[Stored data]
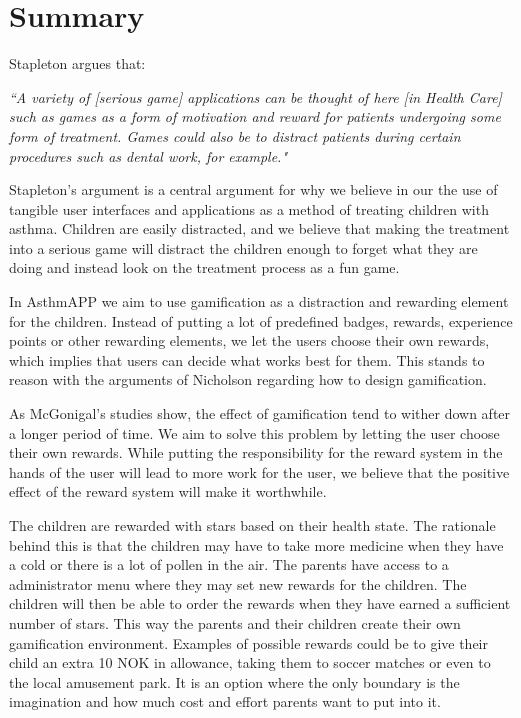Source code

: \section{Summary}
\label{sec:gamificationinapp}

Stapleton argues that:

\textit{``A variety of [serious game] applications can be thought of here [in Health Care] such as games as a form of motivation and reward for patients undergoing some form of treatment. Games could also be to distract patients during certain procedures such as dental work, for example."}\cite{stapleton2004serious}


Stapleton's argument is a central argument for why we believe in our the use of tangible user interfaces and applications as a method of treating children with asthma. Children are easily distracted, and we believe that making the treatment into a serious game will distract the children enough to forget what they are doing and instead look on the treatment process as a fun game.


In AsthmAPP we aim to use gamification as a distraction and rewarding element for the children. Instead of putting a lot of predefined badges, rewards, experience points or other rewarding elements, we let the users choose their own rewards, which implies that users can decide what works best for them. This stands to reason with the arguments of Nicholson\cite{nicholson2012user} regarding how to design gamification.

As McGonigal's studies show, the effect of gamification tend to wither down after a longer period of time\cite{jane2011reality}. We aim to solve this problem by letting the user choose their own rewards. While putting the responsibility for the reward system in the hands of the user will lead to more work for the user, we believe that the positive effect of the reward system will make it worthwhile. 
 

The children are rewarded with stars based on their health state. The rationale behind this is that the children may have to take more medicine when they have a cold or there is a lot of pollen in the air. The parents have access to a administrator menu where they may set new rewards for the children. The children will then be able to order the rewards when they have earned a sufficient number of stars. This way the parents and their children create their own gamification environment. Examples of possible rewards could be to give their child an extra 10 NOK in allowance, taking them to soccer matches or even to the local amusement park. It is an option where the only boundary is the imagination and how much cost and effort parents want to put into it.    


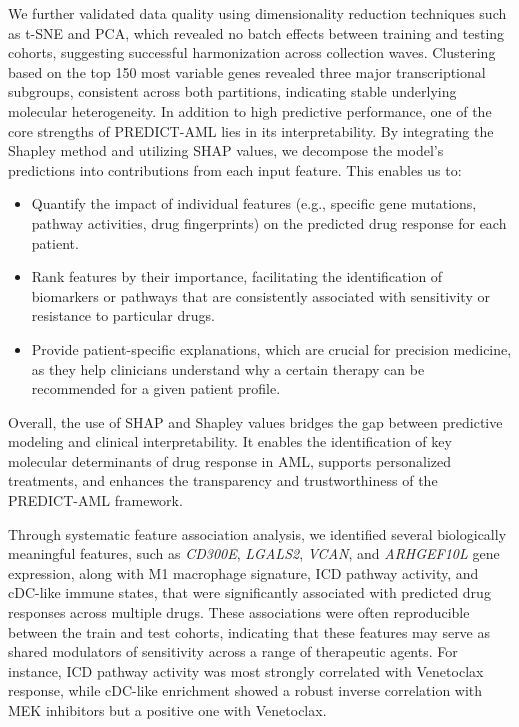 \documentclass[pdflatex,sn-mathphys-num]{sn-jnl}%
\theoremstyle{thmstyleone}%
\theoremstyle{thmstyletwo}%
\theoremstyle{thmstylethree}%
\begin{document}
We further validated data quality using dimensionality reduction techniques such as t-SNE and PCA, which revealed no batch effects between training and testing cohorts, suggesting successful harmonization across collection waves. 
Clustering based on the top 150 most variable genes revealed three major transcriptional subgroups, consistent across both partitions, indicating stable underlying molecular heterogeneity. 
In addition to high predictive performance, one of the core strengths of PREDICT-AML lies in its interpretability. By integrating the Shapley method \cite{shapley1953stochastic} and utilizing SHAP values, we decompose the model’s predictions into contributions from each input feature. 
This enables us to:
\begin{itemize}
    \item Quantify the impact of individual features (e.g., specific gene mutations, pathway activities, drug fingerprints) on the predicted drug response for each patient.
    \item Rank features by their importance, facilitating the identification of biomarkers or pathways that are consistently associated with sensitivity or resistance to particular drugs.
    \item Provide patient-specific explanations, which are crucial for precision medicine, as they help clinicians understand why a certain therapy can be recommended for a given patient profile.
\end{itemize}
Overall, the use of SHAP and Shapley values bridges the gap between predictive modeling and clinical interpretability. It enables the identification of key molecular determinants of drug response in AML, supports personalized treatments, and enhances the transparency and trustworthiness of the PREDICT-AML framework.

Through systematic feature association analysis, we identified several biologically meaningful features, such as \textit{CD300E}, \textit{LGALS2}, \textit{VCAN}, and \textit{ARHGEF10L} gene expression, along with M1 macrophage signature, ICD pathway activity, and cDC-like immune states, that were significantly associated with predicted drug responses across multiple drugs. 
These associations were often reproducible between the train and test cohorts, indicating that these features may serve as shared modulators of sensitivity across a range of therapeutic agents. 
For instance, ICD pathway activity was most strongly correlated with Venetoclax response, while cDC-like enrichment showed a robust inverse correlation with MEK inhibitors but a positive one with Venetoclax.
\end{document}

> ACTIVITY: Look above for the line containing "These associations were", then transcribe it and all lines after it through the last, exactly and with nothing else.

> WRITTEN REPLY:
These associations were often reproducible between the train and test cohorts, indicating that these features may serve as shared modulators of sensitivity across a range of therapeutic agents. 
For instance, ICD pathway activity was most strongly correlated with Venetoclax response, while cDC-like enrichment showed a robust inverse correlation with MEK inhibitors but a positive one with Venetoclax.
\end{document}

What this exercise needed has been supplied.